## TASK ITEM
Write out every line exactly, from the start of the records below to the line with "В открывшемся модальном", and stop there. Don't write out the pictures.

Collected data:
+--
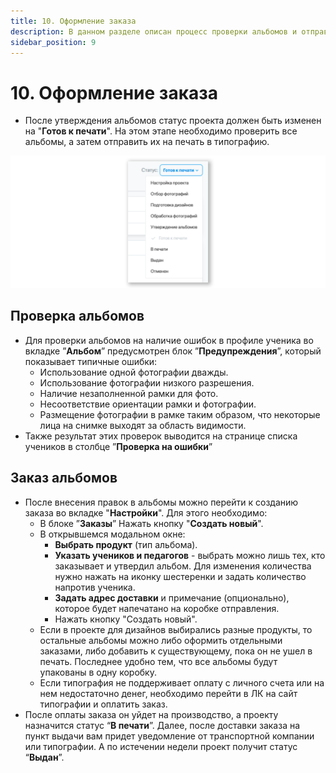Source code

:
 ```yaml
---
title: 10. Оформление заказа
description: В данном разделе описан процесс проверки альбомов и отправки их в печать
sidebar_position: 9
---
```


# 10. Оформление заказа
* После утверждения альбомов статус проекта должен быть изменен на "__Готов к печати__". На этом этапе необходимо проверить все альбомы, а затем отправить их на печать в типографию.

![](../_media/general/ready-to-print-status.png)


## Проверка альбомов
* Для проверки альбомов на наличие ошибок в профиле ученика во вкладке ”__Альбом__” предусмотрен блок ”__Предупреждения__”, который показывает типичные ошибки:
    + Использование одной фотографии дважды.
    + Использование фотографии низкого разрешения.
    + Наличие незаполненной рамки для фото.
    + Несоответствие ориентации рамки и фотографии.
    + Размещение фотографии в рамке таким образом, что некоторые лица на снимке выходят за область видимости.
* Также результат этих проверок выводится на странице списка учеников в столбце ”__Проверка на ошибки__”

## Заказ альбомов
* После внесения правок в альбомы можно перейти к созданию заказа во вкладке "__Настройки__". Для этого необходимо:
    + В блоке ”__Заказы__” Нажать кнопку "__Создать новый__".
    + В открывшемся модальном окне:
        + __Выбрать продукт__ (тип альбома).
        + __Указать учеников и педагогов__ - выбрать можно лишь тех, кто заказывает и утвердил альбом. Для изменения количества нужно нажать на иконку шестеренки и задать количество напротив ученика.
        + __Задать адрес доставки__ и примечание (опционально), которое будет напечатано на коробке отправления.
        + Нажать кнопку "Создать новый".
    + Если в проекте для дизайнов выбирались разные продукты, то остальные альбомы можно либо оформить отдельными заказами, либо добавить к существующему, пока он не ушел в печать. Последнее удобно тем, что все альбомы будут упакованы в одну коробку.
    + Если типография не поддерживает оплату с личного счета или на нем недостаточно денег, необходимо перейти в ЛК на сайт типографии и оплатить заказ.
* После оплаты заказа он уйдет на производство, а проекту назначится статус “__В печати__”. Далее, после доставки заказа на пункт выдачи вам придет уведомление от транспортной компании или типографии. А по истечении недели проект получит статус “__Выдан__”.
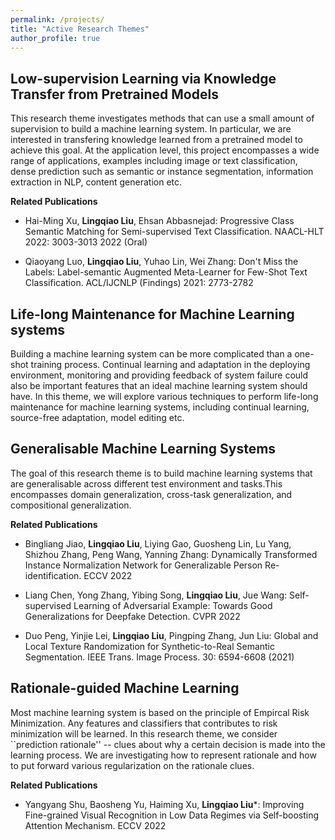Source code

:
 ```yaml
---
permalink: /projects/
title: "Active Research Themes"
author_profile: true
---
```


## Low-supervision Learning via Knowledge Transfer from Pretrained Models
This research theme investigates methods that can use a small amount of supervision to build a machine learning system. In particular, we are interested in transfering knowledge learned from a pretrained model to achieve this goal. At the application level, this project encompasses a wide range of applications, examples including image or text classification, dense prediction such as semantic or instance segmentation, information extraction in NLP, content generation etc.


**Related Publications**
- Hai-Ming Xu, **Lingqiao Liu**, Ehsan Abbasnejad: Progressive Class Semantic Matching for Semi-supervised Text Classification. NAACL-HLT 2022: 3003-3013 2022 (Oral) 

- Qiaoyang Luo,  **Lingqiao Liu**, Yuhao Lin, Wei Zhang: Don't Miss the Labels: Label-semantic Augmented Meta-Learner for Few-Shot Text Classification. ACL/IJCNLP (Findings) 2021: 2773-2782


## Life-long Maintenance for Machine Learning systems 
Building a machine learning system can be more complicated than a one-shot training process. Continual learning and adaptation in the deploying environment, monitoring and providing feedback of system failure could also be important features that an ideal machine learning system should have. In this theme, we will explore various techniques to perform life-long maintenance for machine learning systems, including continual learning, source-free adaptation, model editing etc.

## Generalisable Machine Learning Systems
The goal of this research theme is to build machine learning systems that are generalisable across different test environment and tasks.This encompasses domain generalization, cross-task generalization, and compositional generalization.

**Related Publications**

- Bingliang Jiao, **Lingqiao Liu**, Liying Gao, Guosheng Lin, Lu Yang, Shizhou Zhang, Peng Wang, Yanning Zhang: Dynamically Transformed Instance Normalization Network for Generalizable Person Re-identification. ECCV 2022 

- Liang Chen, Yong Zhang, Yibing Song, **Lingqiao Liu**, Jue Wang: Self-supervised Learning of Adversarial Example: Towards Good Generalizations for Deepfake Detection. CVPR 2022 

- Duo Peng, Yinjie Lei,  **Lingqiao Liu**, Pingping Zhang, Jun Liu: Global and Local Texture Randomization for Synthetic-to-Real Semantic Segmentation. IEEE Trans. Image Process. 30: 6594-6608 (2021)

##  Rationale-guided Machine Learning
Most machine learning system is based on the principle of Empircal Risk Minimization. Any features and classifiers that contributes to risk minimization will be learned. In this research theme, we consider ``prediction rationale'' -- clues about why a certain decision is made into the learning process. We are investigating how to represent rationale and how to put forward various regularization on the rationale clues.

**Related Publications**

- Yangyang Shu, Baosheng Yu, Haiming Xu, **Lingqiao Liu***: Improving Fine-grained Visual Recognition in Low Data Regimes via Self-boosting Attention Mechanism. ECCV 2022 
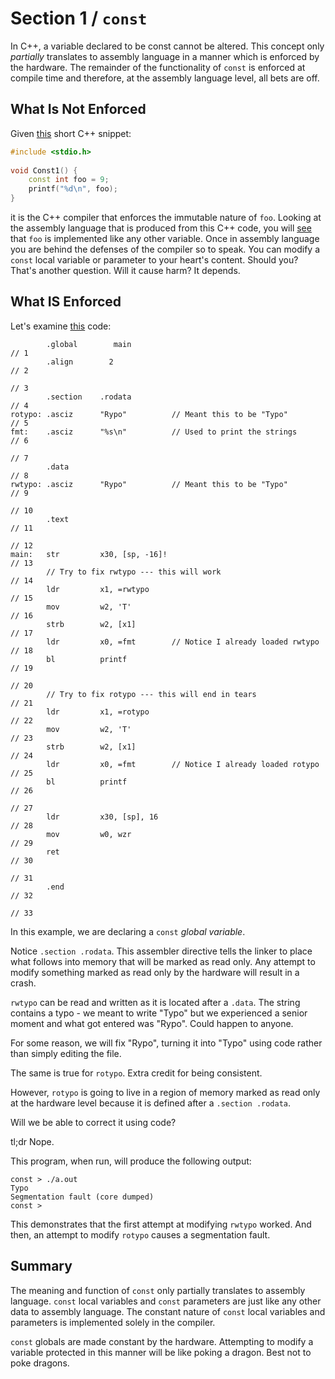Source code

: # Section 1 / `const`

In C++, a variable declared to be const cannot be altered.
This concept only *partially* translates to assembly language
in a manner which is enforced by the hardware. The remainder
of the functionality of `const` is enforced at compile time
and therefore, at the assembly language level, all bets are
off.

## What Is **Not** Enforced

Given [this](./const_test.cpp) short C++ snippet:

```c++
#include <stdio.h>                                                      // 1 
                                                                        // 2 
void Const1() {                                                         // 3 
    const int foo = 9;                                                  // 4 
    printf("%d\n", foo);                                                // 5 
}                                                                       // 6
```

it is the C++ compiler that enforces the immutable nature of `foo`.
Looking at the assembly language that is produced from this C++ code,
you will [see](./const_test.s) that `foo` is implemented like any other 
variable. Once
in assembly language you are behind the defenses of the compiler so
to speak. You can modify a `const` local variable or parameter to your
heart's content. Should you? That's another question. Will it cause harm?
It depends.

## What **IS** Enforced

Let's examine [this](./rodata.s) code:

```text
        .global        main                                             // 1 
        .align        2                                                 // 2 
                                                                        // 3 
        .section    .rodata                                             // 4 
rotypo: .asciz      "Rypo"          // Meant this to be "Typo"          // 5 
fmt:    .asciz      "%s\n"          // Used to print the strings        // 6 
                                                                        // 7 
        .data                                                           // 8 
rwtypo: .asciz      "Rypo"          // Meant this to be "Typo"          // 9 
                                                                        // 10 
        .text                                                           // 11 
                                                                        // 12 
main:   str         x30, [sp, -16]!                                     // 13 
        // Try to fix rwtypo --- this will work                         // 14 
        ldr         x1, =rwtypo                                         // 15 
        mov         w2, 'T'                                             // 16 
        strb        w2, [x1]                                            // 17 
        ldr         x0, =fmt        // Notice I already loaded rwtypo   // 18 
        bl          printf                                              // 19 
                                                                        // 20 
        // Try to fix rotypo --- this will end in tears                 // 21 
        ldr         x1, =rotypo                                         // 22 
        mov         w2, 'T'                                             // 23 
        strb        w2, [x1]                                            // 24 
        ldr         x0, =fmt        // Notice I already loaded rotypo   // 25 
        bl          printf                                              // 26 
                                                                        // 27 
        ldr         x30, [sp], 16                                       // 28 
        mov         w0, wzr                                             // 29 
        ret                                                             // 30 
                                                                        // 31 
        .end                                                            // 32 
                                                                        // 33 
```

In this example, we are declaring a `const` *global variable*.

Notice `.section .rodata`. This assembler directive tells the linker to place
what follows into memory that will be marked as read only. Any attempt to
modify something marked as read only by the hardware will result in a crash.

`rwtypo` can be read and written as it is located after a `.data`. The
string contains a typo - we meant to write "Typo" but we experienced a
senior moment and what got entered was "Rypo". Could happen to anyone.

For some reason, we will fix "Rypo", turning it into "Typo" using code
rather than simply editing the file.

The same is true for `rotypo`. Extra credit for being consistent.

However,
`rotypo` is going to live in a region of memory marked as read only
at the hardware level because it is defined after a `.section .rodata`.

Will we be able to correct it using code?

tl;dr Nope.

This program, when run, will produce the following output:

```text
const > ./a.out
Typo
Segmentation fault (core dumped)
const >
```

This demonstrates that the first attempt at modifying `rwtypo` worked. And
then, an attempt to modify `rotypo` causes a segmentation fault.

## Summary

The meaning and function of `const` only partially translates
to assembly language. `const` local variables and `const`
parameters are just like any other data to assembly language.
The constant nature of `const` local variables and parameters
is implemented solely in the compiler.

`const` globals are made constant by the hardware. Attempting
to modify a variable protected in this manner will be like
poking a dragon. Best not to poke dragons.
+--
## TASK RESPONSE
Source code

:
 ```yaml
---
title: 10. Оформление заказа
description: В данном разделе описан процесс проверки альбомов и отправки их в печать
sidebar_position: 9
---
```


# 10. Оформление заказа
* После утверждения альбомов статус проекта должен быть изменен на "__Готов к печати__". На этом этапе необходимо проверить все альбомы, а затем отправить их на печать в типографию.

![](../_media/general/ready-to-print-status.png)


## Проверка альбомов
* Для проверки альбомов на наличие ошибок в профиле ученика во вкладке ”__Альбом__” предусмотрен блок ”__Предупреждения__”, который показывает типичные ошибки:
    + Использование одной фотографии дважды.
    + Использование фотографии низкого разрешения.
    + Наличие незаполненной рамки для фото.
    + Несоответствие ориентации рамки и фотографии.
    + Размещение фотографии в рамке таким образом, что некоторые лица на снимке выходят за область видимости.
* Также результат этих проверок выводится на странице списка учеников в столбце ”__Проверка на ошибки__”

## Заказ альбомов
* После внесения правок в альбомы можно перейти к созданию заказа во вкладке "__Настройки__". Для этого необходимо:
    + В блоке ”__Заказы__” Нажать кнопку "__Создать новый__".
    + В открывшемся модальном окне:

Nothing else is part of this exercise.